> _ACTIVITY_
Pick every line from the data that holds the word "semantic".
---+---
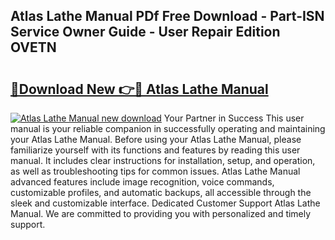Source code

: ## Atlas Lathe Manual PDf Free Download - Part-ISN Service Owner Guide - User Repair Edition OVETN

# <h2><a href="http://bc37754.oget.top/?id=Atlas+Lathe+Manual">🔗Download New 👉🔴 Atlas Lathe Manual</a></h2>

[![Atlas Lathe Manual new download](https://i.imgur.com/5g1atiW.png)](http://bc37754.oget.top/?id=Atlas+Lathe+Manual)
Your Partner in Success This user manual is your reliable companion in successfully operating and maintaining your Atlas Lathe Manual. Before using your Atlas Lathe Manual, please familiarize yourself with its functions and features by reading this user manual. It includes clear instructions for installation, setup, and operation, as well as troubleshooting tips for common issues. Atlas Lathe Manual advanced features include image recognition, voice commands, customizable profiles, and automatic backups, all accessible through the sleek and customizable interface. Dedicated Customer Support Atlas Lathe Manual. We are committed to providing you with personalized and timely support.
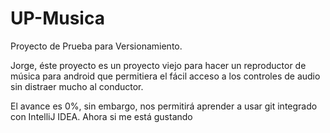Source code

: UP-Musica
=========

Proyecto de Prueba para Versionamiento.

Jorge, éste proyecto es un proyecto viejo para hacer un reproductor de música para android que 
permitiera el fácil acceso a los controles de audio sin distraer mucho al conductor.

El avance es 0%, sin embargo, nos permitirá aprender a usar git integrado con IntelliJ IDEA. Ahora si me está gustando
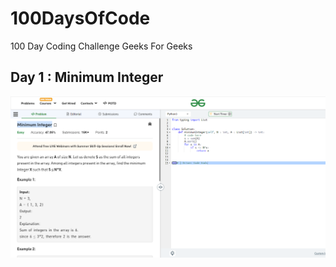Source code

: # 100DaysOfCode
100 Day Coding Challenge Geeks For Geeks

## Day 1 : Minimum Integer 
<img src='./Day-1.png' alt='Minimum Integer'>

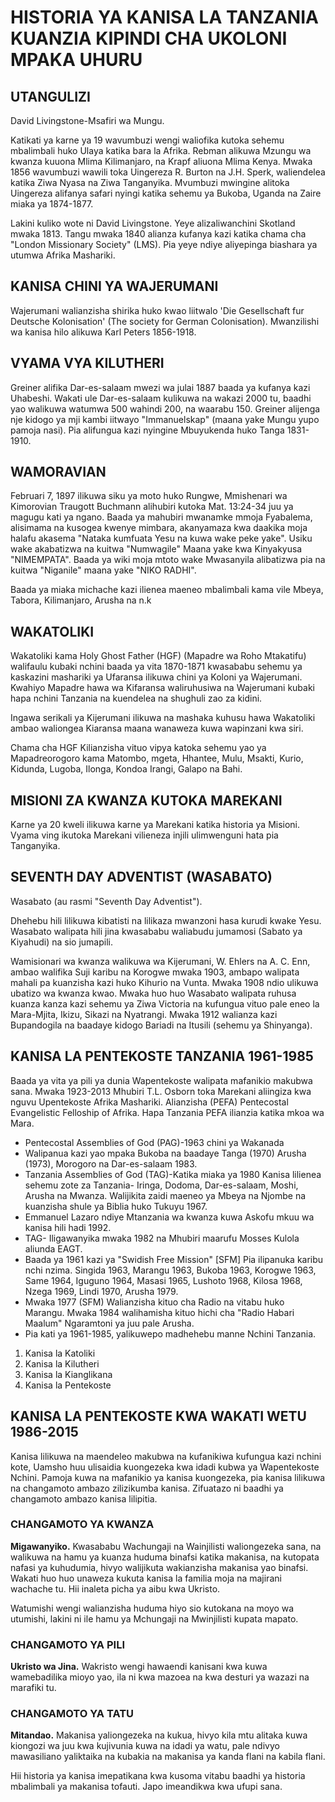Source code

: # HISTORIA YA KANISA LA TANZANIA KUANZIA KIPINDI CHA UKOLONI MPAKA UHURU

## UTANGULIZI 

David Livingstone-Msafiri wa Mungu.

Katikati ya karne ya 19 wavumbuzi wengi waliofika kutoka sehemu mbalimbali huko Ulaya katika bara la Afrika. Rebman alikuwa Mzungu wa kwanza kuuona Mlima Kilimanjaro, na Krapf aliuona Mlima Kenya. Mwaka 1856 wavumbuzi wawili toka Uingereza R. Burton na J.H. Sperk, waliendelea katika Ziwa Nyasa na Ziwa Tanganyika. Mvumbuzi mwingine alitoka Uingereza alifanya safari nyingi katika sehemu ya Bukoba, Uganda na Zaire miaka ya 1874-1877.

Lakini kuliko wote ni David Livingstone. Yeye alizaliwanchini Skotland mwaka 1813. Tangu mwaka 1840 alianza kufanya kazi katika chama cha "London Missionary Society" (LMS). Pia yeye ndiye aliyepinga biashara ya utumwa Afrika Mashariki.

## KANISA CHINI YA WAJERUMANI

Wajerumani walianzisha shirika huko kwao liitwalo 'Die Gesellschaft fur Deutsche Kolonisation' (The society for German Colonisation). Mwanzilishi wa kanisa hilo alikuwa Karl Peters 1856-1918.

## VYAMA VYA KILUTHERI

Greiner alifika Dar-es-salaam mwezi wa julai 1887 baada ya kufanya kazi Uhabeshi. Wakati ule Dar-es-salaam kulikuwa na wakazi 2000 tu, baadhi yao walikuwa watumwa 500 wahindi 200, na waarabu 150. Greiner alijenga nje kidogo ya mji kambi iitwayo "Immanuelskap" (maana yake Mungu yupo pamoja nasi). Pia alifungua kazi nyingine Mbuyukenda huko Tanga 1831-1910.
 
## WAMORAVIAN

Februari 7, 1897 ilikuwa siku ya moto huko Rungwe, Mmishenari wa Kimorovian Traugott Buchmann alihubiri kutoka Mat. 13:24-34 juu ya magugu kati ya ngano. Baada ya mahubiri mwanamke mmoja Fyabalema, alisimama na kusogea kwenye mimbara, akanyamaza kwa daakika moja halafu akasema "Nataka kumfuata Yesu na kuwa wake peke yake". Usiku wake akabatizwa na kuitwa "Numwagile" Maana yake kwa Kinyakyusa "NIMEMPATA". Baada ya wiki moja mtoto wake Mwasanyila alibatizwa pia na kuitwa "Niganile" maana yake "NIKO RADHI".

Baada ya miaka michache kazi ilienea maeneo mbalimbali kama vile Mbeya, Tabora, Kilimanjaro, Arusha na n.k

## WAKATOLIKI

Wakatoliki kama Holy Ghost Father (HGF) (Mapadre wa Roho Mtakatifu) walifaulu kubaki nchini baada ya vita 1870-1871 kwasababu sehemu ya kaskazini mashariki ya Ufaransa ilikuwa chini ya Koloni ya Wajerumani. Kwahiyo Mapadre hawa wa Kifaransa waliruhusiwa na Wajerumani kubaki hapa nchini Tanzania na kuendelea na shughuli zao za kidini. 

Ingawa serikali ya Kijerumani ilikuwa na mashaka kuhusu hawa Wakatoliki ambao waliongea Kiaransa maana wanaweza kuwa wapinzani kwa siri.

Chama cha HGF Kilianzisha vituo vipya katoka sehemu yao ya Mapadreorogoro kama Matombo, mgeta, Hhantee, Mulu, Msakti, Kurio, Kidunda, Lugoba, Ilonga, Kondoa Irangi, Galapo na Bahi.

## MISIONI ZA KWANZA KUTOKA MAREKANI 

Karne ya 20 kweli ilikuwa karne ya Marekani katika historia ya Misioni. Vyama ving ikutoka Marekani vilieneza injili ulimwenguni hata pia Tanganyika.

## SEVENTH DAY ADVENTIST (WASABATO)

Wasabato (au rasmi "Seventh Day Adventist").

Dhehebu hili lilikuwa kibatisti na lilikaza mwanzoni hasa kurudi kwake Yesu. Wasabato walipata hili jina kwasababu waliabudu jumamosi (Sabato ya Kiyahudi) na sio jumapili. 
 
Wamisionari wa kwanza walikuwa wa Kijerumani, W. Ehlers na A. C. Enn, ambao walifika Suji karibu na Korogwe mwaka 1903, ambapo walipata mahali pa kuanzisha kazi huko Kihurio na Vunta. Mwaka 1908 ndio ulikuwa ubatizo wa kwanza kwao. Mwaka huo huo Wasabato walipata ruhusa kuanza kanza kazi sehemu ya Ziwa Victoria na kufungua vituo pale eneo la Mara-Mjita, Ikizu, Sikazi na Nyatrangi. Mwaka 1912 walianza kazi Bupandogila na baadaye kidogo Bariadi na Itusili (sehemu ya Shinyanga).

## KANISA LA PENTEKOSTE TANZANIA 1961-1985

Baada ya vita ya pili ya dunia Wapentekoste walipata mafanikio makubwa sana. Mwaka 1923-2013 Mhubiri T.L. Osborn toka Marekani aliingiza kwa nguvu Upentekoste Afrika Mashariki. Alianzisha (PEFA) Pentecostal Evangelistic Felloship of Afrika. Hapa Tanzania PEFA ilianzia katika mkoa wa Mara.

* Pentecostal Assemblies of God (PAG)-1963 chini ya Wakanada
* Walipanua kazi yao mpaka Bukoba na baadaye Tanga (1970) Arusha (1973), Morogoro na Dar-es-salaam 1983.
* Tanzania Assemblies of God (TAG)-Katika miaka ya 1980 Kanisa lilienea sehemu zote za Tanzania- Iringa, Dodoma, Dar-es-salaam, Moshi, Arusha na Mwanza. Walijikita zaidi maeneo ya Mbeya na Njombe na kuanzisha shule ya Biblia huko Tukuyu 1967. 
* Emmanuel Lazaro ndiye Mtanzania wa kwanza kuwa Askofu mkuu wa kanisa hili hadi 1992.
* TAG- Iligawanyika mwaka 1982 na Mhubiri maarufu Mosses Kulola aliunda EAGT.
* Baada ya 1961 kazi ya "Swidish Free Mission" [SFM] Pia ilipanuka karibu nchi nzima. Singida 1963, Marangu 1963, Bukoba 1963, Korogwe 1963, Same 1964, Iguguno 1964, Masasi 1965, Lushoto 1968, Kilosa 1968, Nzega 1969, Lindi 1970, Arusha 1979.
* Mwaka 1977 (SFM) Walianzisha kituo cha Radio na vitabu huko Marangu. Mwaka 1984 walihamisha kituo hichi cha "Radio Habari Maalum" Ngaramtoni ya juu pale Arusha. 
* Pia kati ya 1961-1985, yalikuwepo madhehebu manne Nchini Tanzania.

1. Kanisa la Katoliki
2. Kanisa la Kilutheri
3. Kanisa la Kianglikana  
4. Kanisa la Pentekoste

## KANISA LA PENTEKOSTE KWA WAKATI WETU 1986-2015

Kanisa lilikuwa na maendeleo makubwa na kufanikiwa kufungua kazi nchini kote, Uamsho huu ulisaidia kuongezeka kwa idadi kubwa ya Wapentekoste Nchini. Pamoja kuwa na mafanikio ya kanisa kuongezeka, pia kanisa lilikuwa na changamoto ambazo zilizikumba kanisa. Zifuatazo ni baadhi ya changamoto ambazo kanisa lilipitia.

### CHANGAMOTO YA KWANZA

**Migawanyiko.** Kwasababu Wachungaji na Wainjilisti waliongezeka sana, na walikuwa na hamu ya kuanza huduma binafsi katika makanisa, na kutopata nafasi ya kuhudumia, hivyo walijikuta wakianzisha makanisa yao binafsi. Wakati huo huo unaweza kukuta kanisa la familia moja na majirani wachache tu. Hii inaleta picha ya aibu kwa Ukristo. 
    
Watumishi wengi walianzisha huduma hiyo sio kutokana na moyo wa utumishi, lakini ni ile hamu ya Mchungaji na Mwinjilisti kupata mapato.

### CHANGAMOTO YA PILI
  
**Ukristo wa Jina.** Wakristo wengi hawaendi kanisani kwa kuwa wamebadilika mioyo yao, ila ni kwa mazoea na kwa desturi ya wazazi na marafiki tu. 

### CHANGAMOTO YA TATU
  
**Mitandao.** Makanisa yaliongezeka na kukua, hivyo kila mtu alitaka kuwa kiongozi wa juu kwa kujivunia kuwa na idadi ya watu, pale ndivyo mawasiliano yaliktaika na kubakia na makanisa ya kanda flani na kabila flani. 

Hii historia ya kanisa imepatikana kwa kusoma vitabu baadhi ya historia mbalimbali ya makanisa tofauti. Japo imeandikwa kwa ufupi sana.                
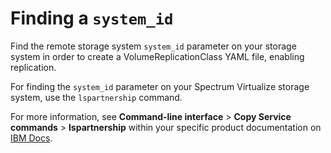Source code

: # Finding a `system_id`

Find the remote storage system `system_id` parameter on your storage system in order to create a VolumeReplicationClass YAML file, enabling replication.

For finding the `system_id` parameter on your Spectrum Virtualize storage system, use the `lspartnership` command.

For more information, see **Command-line interface** > **Copy Service commands** > **lspartnership** within your specific product documentation on [IBM Docs](https://www.ibm.com/docs/en).

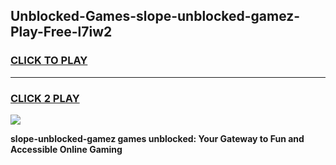
## Unblocked-Games-slope-unblocked-gamez-Play-Free-l7iw2
<h3>
<a href="https://premium76.site?title=slope-unblocked-gamez&ref=09A">CLICK TO PLAY</a></h3>
<hr>

<h3>
<a href="https://premium76.site?title=slope-unblocked-gamez&ref=09A">CLICK 2 PLAY</a>
  
</h3>

<a href="https://premium76.site?title=slope-unblocked-gamez&ref=09A"><img src="https://clearcache.store/games.png"></a>


**slope-unblocked-gamez games unblocked: Your Gateway to Fun and Accessible Online Gaming**
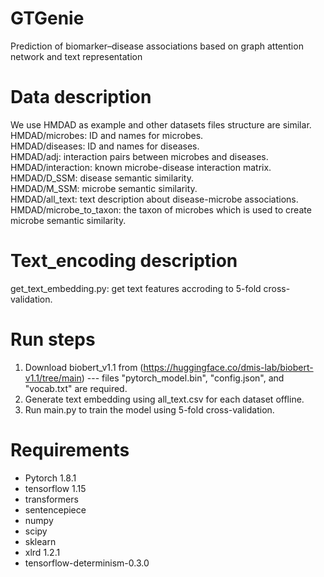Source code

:# GTGenie
Prediction of biomarker–disease associations based on graph attention network and text representation
# Data description
We use HMDAD as example and other datasets files structure are similar.  
HMDAD/microbes: ID and names for microbes.  
HMDAD/diseases: ID and names for diseases.  
HMDAD/adj: interaction pairs between microbes and diseases.  
HMDAD/interaction: known microbe-disease interaction matrix.  
HMDAD/D_SSM: disease semantic similarity.  
HMDAD/M_SSM: microbe semantic similarity.  
HMDAD/all_text: text description about disease-microbe associations.  
HMDAD/microbe_to_taxon: the taxon of microbes which is used to create microbe semantic similarity.  
# Text_encoding description
get_text_embedding.py: get text features accroding to 5-fold cross-validation.
# Run steps
1. Download biobert_v1.1 from (https://huggingface.co/dmis-lab/biobert-v1.1/tree/main) --- files "pytorch_model.bin", "config.json", and "vocab.txt" are required.
2. Generate text embedding using all_text.csv for each dataset offline.
3. Run main.py to train the model using 5-fold cross-validation.
# Requirements
* Pytorch 1.8.1
* tensorflow 1.15
* transformers
* sentencepiece
* numpy
* scipy
* sklearn
* xlrd 1.2.1
* tensorflow-determinism-0.3.0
---+---
> _RESPONSE_
HMDAD/D_SSM: disease semantic similarity.  
HMDAD/M_SSM: microbe semantic similarity.  
HMDAD/microbe_to_taxon: the taxon of microbes which is used to create microbe semantic similarity.  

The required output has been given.